По понятным причинам польская литература оставила много свидетельств о военном времени. Сразу после войны появились произведения документального характера, рассказывающие о гитлеровских преступлениях и мученичестве польского народа (самое известное «Дым над Биркенау» С. Шмаглевской). Были и произведения психологические, анализирующие феномен озверения палачей и геройства жертв; безмерность страданий пытались порой трактовать в мистическом плане, например, З. Коссак-Щуцкая в своей книге «Из бездны». Крупнейшие писатели мира видели в беспримерном массовом истреблении полный крах традиции европейского гуманизма. Но ни одна из этих книг, даже самых значительных, не в состоянии была передать всю правду о тотальной войне и ее ужаснейшем проявлении — Освенциме.

Боровский также не претендовал на то, чтобы рассказать всю правду об Освенциме. Но ему удалось вскрыть самое существенное и самое мучительное. Он не стал заниматься психологией палача и психологией жертвы, сумел отрешиться от страданий миллионов и того ада, что пережил сам, — и посмотрел на лагерь взглядом холодным, беспощадным.

Для Боровского лагерь — это следствие успехов и побед третьего рейха, того нового порядка, который гитлеризм пытался навязать покоренной Европе. Чтобы утвердить господство немецкой расы над миром, гитлеровский фашизм счел необходимым использовать в своих интересах покоренные народы, принудить жертвы к соучастию в их же истреблении. Лагерь не был ни сборищем преступных натур, ни бессмысленной гекатомбой, ни возмездием за грехи человеческие, — это была четко продуманная система, сознательно организованное предприятие, служившее целям гитлеризма.
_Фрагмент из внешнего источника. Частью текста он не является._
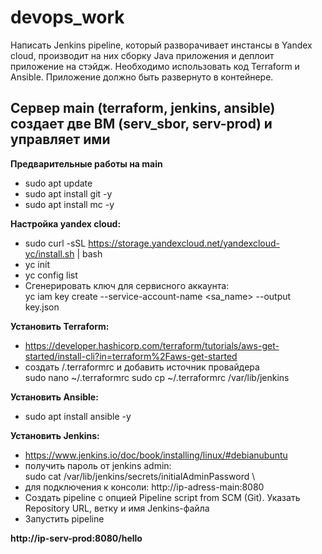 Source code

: # devops_work
Написать Jenkins pipeline, который разворачивает инстансы в Yandex cloud, производит на них сборку Java приложения и деплоит приложение на стэйдж. 
Необходимо использовать код Terraform и Ansible. Приложение должно быть развернуто в контейнере.

## Сервер main (terraform, jenkins, ansible) создает две ВМ (serv_sbor, serv-prod) и управляет ими
**Предварительные работы на main**
* sudo apt update
* sudo apt install git -y
* sudo apt install mc -y

**Настройка yandex cloud:**
* sudo curl -sSL https://storage.yandexcloud.net/yandexcloud-yc/install.sh | bash
* yc init
* yc config list
* Сгенерировать ключ для сервисного аккаунта: \
yc iam key create --service-account-name <sa_name> --output key.json

**Установить Terraform:**
* https://developer.hashicorp.com/terraform/tutorials/aws-get-started/install-cli?in=terraform%2Faws-get-started
* создать /.terraformrc и добавить источник провайдера  \
sudo nano ~/.terraformrc
sudo cp ~/.terraformrc /var/lib/jenkins

**Установить Ansible:**
* sudo apt install ansible -y

**Установить Jenkins:** 
* https://www.jenkins.io/doc/book/installing/linux/#debianubuntu
* получить пароль от jenkins admin: \
  sudo cat /var/lib/jenkins/secrets/initialAdminPassword \
* для подключения к консоли: http://ip-adress-main:8080
* Создать pipeline с опцией Pipeline script from SCM (Git). Указать Repository URL, ветку и имя Jenkins-файла
* Запустить pipeline

**http://ip-serv-prod:8080/hello**
  

  
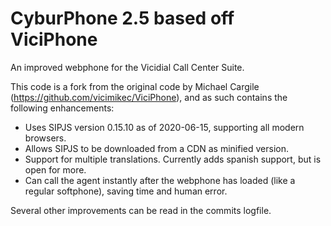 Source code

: # CyburPhone 2.5 based off ViciPhone 

An improved webphone for the Vicidial Call Center Suite.

This code is a fork from the original code by Michael Cargile (https://github.com/vicimikec/ViciPhone), and as such contains the following enhancements:

- Uses SIPJS version 0.15.10 as of 2020-06-15, supporting all modern browsers.
- Allows SIPJS to be downloaded from a CDN as minified version.
- Support for multiple translations. Currently adds spanish support, but is open for more.
- Can call the agent instantly after the webphone has loaded (like a regular softphone), saving time and human error.

Several other improvements can be read in the commits logfile.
Это не были — говоря словами Альбера Камю — обычные преступления от разгула страстей, испокон века известные человечеству, здесь миру явилась следующая ступень — преступления, подчиненные логике тоталитарной системы, доведенной до высшей точки, до невиданных в истории размеров, до масштабов геноцида. Теперь, по прошествии многих лет, этот механизм детально изучен: множество научных институтов, опираясь на архивные изыскания и всевозможные исследования, раскрыли миру, как гитлеризм пришел к созданию подобного уникального государства, с какой последовательностью внедрял свой новый порядок, как близок был к его осуществлению. Тадеуш Боровский без помощи архивов и сонма ученых, с первого взгляда сам постиг эту систему, обнажив ее политические, экономические и социологические механизмы.
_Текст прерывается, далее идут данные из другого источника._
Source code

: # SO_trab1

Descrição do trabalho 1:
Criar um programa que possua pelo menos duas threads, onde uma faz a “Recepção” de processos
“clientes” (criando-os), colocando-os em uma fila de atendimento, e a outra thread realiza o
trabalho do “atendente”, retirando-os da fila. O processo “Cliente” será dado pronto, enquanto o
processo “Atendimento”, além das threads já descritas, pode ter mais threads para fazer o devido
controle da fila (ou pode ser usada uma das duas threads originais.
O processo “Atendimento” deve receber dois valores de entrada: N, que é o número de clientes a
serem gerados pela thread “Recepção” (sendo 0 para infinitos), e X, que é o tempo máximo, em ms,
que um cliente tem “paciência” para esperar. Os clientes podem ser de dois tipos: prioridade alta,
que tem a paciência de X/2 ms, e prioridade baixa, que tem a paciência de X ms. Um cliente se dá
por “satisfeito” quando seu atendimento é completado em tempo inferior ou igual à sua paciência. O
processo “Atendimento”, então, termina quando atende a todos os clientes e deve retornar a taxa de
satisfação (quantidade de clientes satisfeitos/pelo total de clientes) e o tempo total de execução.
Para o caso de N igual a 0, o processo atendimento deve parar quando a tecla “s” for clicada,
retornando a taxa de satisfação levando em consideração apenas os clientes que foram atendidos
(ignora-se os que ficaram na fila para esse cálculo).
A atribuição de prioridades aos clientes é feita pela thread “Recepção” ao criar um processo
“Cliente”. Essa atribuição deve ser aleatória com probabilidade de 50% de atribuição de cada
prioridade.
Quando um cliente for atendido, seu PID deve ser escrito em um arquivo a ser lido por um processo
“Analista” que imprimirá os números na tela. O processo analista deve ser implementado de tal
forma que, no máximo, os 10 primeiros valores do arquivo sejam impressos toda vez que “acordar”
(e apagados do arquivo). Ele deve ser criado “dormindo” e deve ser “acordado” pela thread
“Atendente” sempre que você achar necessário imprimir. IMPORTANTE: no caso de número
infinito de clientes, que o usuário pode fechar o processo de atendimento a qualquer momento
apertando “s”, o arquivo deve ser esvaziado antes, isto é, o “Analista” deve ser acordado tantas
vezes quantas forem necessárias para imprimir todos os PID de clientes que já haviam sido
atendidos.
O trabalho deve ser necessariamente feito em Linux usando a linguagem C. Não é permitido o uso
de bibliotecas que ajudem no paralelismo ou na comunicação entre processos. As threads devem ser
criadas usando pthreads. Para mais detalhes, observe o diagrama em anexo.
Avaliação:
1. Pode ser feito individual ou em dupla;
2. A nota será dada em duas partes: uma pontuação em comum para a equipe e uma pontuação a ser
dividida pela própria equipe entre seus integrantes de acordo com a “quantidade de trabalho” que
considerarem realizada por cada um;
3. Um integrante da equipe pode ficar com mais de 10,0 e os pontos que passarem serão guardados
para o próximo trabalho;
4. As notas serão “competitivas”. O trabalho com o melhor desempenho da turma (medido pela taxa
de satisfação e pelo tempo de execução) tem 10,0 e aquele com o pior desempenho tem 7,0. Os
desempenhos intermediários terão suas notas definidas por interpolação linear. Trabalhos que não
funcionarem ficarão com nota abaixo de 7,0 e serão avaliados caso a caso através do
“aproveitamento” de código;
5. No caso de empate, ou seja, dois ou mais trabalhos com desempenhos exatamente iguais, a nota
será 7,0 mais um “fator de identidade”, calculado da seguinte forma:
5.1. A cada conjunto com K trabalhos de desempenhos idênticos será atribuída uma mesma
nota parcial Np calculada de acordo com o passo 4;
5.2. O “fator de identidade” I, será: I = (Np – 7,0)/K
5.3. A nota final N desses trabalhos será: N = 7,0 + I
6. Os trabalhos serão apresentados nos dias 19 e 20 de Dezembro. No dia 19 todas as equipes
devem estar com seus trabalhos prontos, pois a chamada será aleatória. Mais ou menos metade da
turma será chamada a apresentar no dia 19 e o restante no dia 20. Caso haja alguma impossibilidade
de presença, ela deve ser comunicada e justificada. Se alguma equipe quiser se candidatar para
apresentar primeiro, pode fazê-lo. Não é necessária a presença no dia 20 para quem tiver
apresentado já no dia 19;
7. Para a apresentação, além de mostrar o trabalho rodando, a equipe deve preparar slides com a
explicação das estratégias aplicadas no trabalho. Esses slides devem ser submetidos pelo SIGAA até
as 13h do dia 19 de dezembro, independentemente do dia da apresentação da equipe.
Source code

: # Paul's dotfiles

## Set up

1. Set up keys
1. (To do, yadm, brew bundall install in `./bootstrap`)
Кроме познавательной ценности, кроме анализа логики гитлеровских преступлений, в рассказах Боровского содержится нечто большее. Трагедия концлагерей сформулирована в них иначе, чем почти во всей прочей литературе. Центр тяжести перенесен на жертвы. Для Боровского истинная трагедия лагерей состояла не в отношениях между палачами и жертвами: палачи, эти не имеющие оправдания послушные винтики гитлеровской машины эксплуатации и уничтожения, — хоть и заслужили петлю — все же на роль полноправных, достойных участников трагедии не тянут.
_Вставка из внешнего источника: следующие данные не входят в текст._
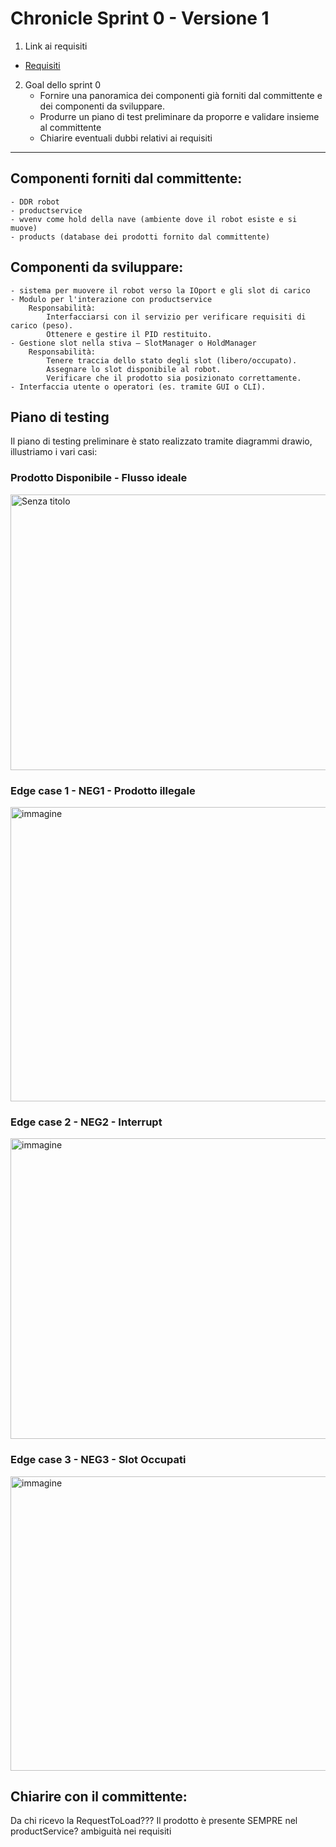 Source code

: # Chronicle Sprint 0 - Versione 1

1. Link ai requisiti
* [Requisiti](TemaFinale25.html)

  
2. Goal dello sprint 0
    - Fornire una panoramica dei componenti già forniti dal committente e dei componenti da sviluppare. 
    - Produrre un piano di test preliminare da proporre e validare insieme al committente 
    - Chiarire eventuali dubbi relativi ai requisiti

________________________________________________________________________________________________________________


## Componenti forniti dal committente:

    - DDR robot
    - productservice
    - wvenv come hold della nave (ambiente dove il robot esiste e si muove)
    - products (database dei prodotti fornito dal committente)
    
## Componenti da sviluppare:

    - sistema per muovere il robot verso la IOport e gli slot di carico
    - Modulo per l'interazione con productservice
        Responsabilità:
            Interfacciarsi con il servizio per verificare requisiti di carico (peso).
            Ottenere e gestire il PID restituito.
    - Gestione slot nella stiva – SlotManager o HoldManager
        Responsabilità:
            Tenere traccia dello stato degli slot (libero/occupato).
            Assegnare lo slot disponibile al robot.
            Verificare che il prodotto sia posizionato correttamente.
    - Interfaccia utente o operatori (es. tramite GUI o CLI).

## Piano di testing
Il piano di testing preliminare è stato realizzato tramite diagrammi drawio, illustriamo i vari casi:
### Prodotto Disponibile - Flusso ideale
<img width="741" height="441" alt="Senza titolo" src="https://github.com/user-attachments/assets/7b771765-9988-483a-b5d9-eb24532135fc" />

### Edge case 1 - NEG1 - Prodotto illegale 
<img width="721" height="471" alt="immagine" src="https://github.com/user-attachments/assets/6f695aac-0242-40c1-9f4c-f21021639ee3" />

### Edge case 2 - NEG2 - Interrupt
<img width="811" height="481" alt="immagine" src="https://github.com/user-attachments/assets/970aed2f-2a57-4a97-8a12-dbce2bff214c" />

### Edge case 3 - NEG3 - Slot Occupati
<img width="731" height="471" alt="immagine" src="https://github.com/user-attachments/assets/abbc4fab-6680-4d1a-8434-bb3cbd19afa8" />


## Chiarire con il committente:

Da chi ricevo la RequestToLoad???
Il prodotto è presente SEMPRE nel productService? ambiguità nei requisiti
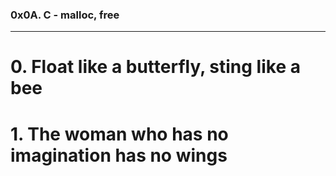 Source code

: ### 0x0A. C - malloc, free

--------------------------

# 0. Float like a butterfly, sting like a bee

# 1. The woman who has no imagination has no wings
Главной трагедией концлагерей, к которой привела продуманная, преступная логика их создателей, было истребление всего человеческого в жертве, принуждение под страхом смерти к покорности, расчетливое натравливание человека на человека. В этом Боровский увидел наиболее изощренную, истинно дьявольскую сторону лагерей. В своих рассказах он не сосредоточивается ни на частых случаях нравственного падения и патологических срывов, ни на нередких случаях геройства, а исследует механизм «будничного выживания». В соответствии с этой задачей героями своих рассказов он сделал не злостного преступника и не лагерного святого, а человека, который хочет выжить — лагерного форарбайтера, заключенного, которого используют на подсобных работах, или же просто узника, постигшего законы лагерной жизни и сумевшего к ним приспособиться. Злоключения такого заурядного, неплохого по природе, но прошедшего лагерную выучку человека и стали содержанием рассказов: «День в Гармензе», «Пожалуйте в газовую камеру», «Смерть повстанца».

В своей книге Боровский не ограничился рассказами о концлагерях. Писатель сделал следующий, еще более рискованный шаг. В рассказах не лагерных, периода оккупации («Прощание с Марией») и периода освобождения («Битва под Грюнвальдом»), он задумался над проблемой: что предвещало появление такого изуродованного лагерем человека и что с ним стало, когда война кончилась. Таким образом, свой диагноз упадка гуманистических ценностей, деградации человека Боровский распространил и на другие ситуации, на более широкую сферу.